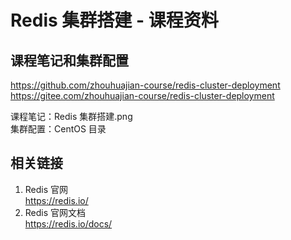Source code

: # Redis 集群搭建 - 课程资料

## 课程笔记和集群配置

https://github.com/zhouhuajian-course/redis-cluster-deployment  
https://gitee.com/zhouhuajian-course/redis-cluster-deployment

课程笔记：Redis 集群搭建.png  
集群配置：CentOS 目录

## 相关链接

1. Redis 官网  
   https://redis.io/
2. Redis 官网文档  
   https://redis.io/docs/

※

◆ Instructions for the task: The string "deployment" may appear in lines of the entries above. Say how many such lines there are, as a number only.

◆ Finished exercise: 2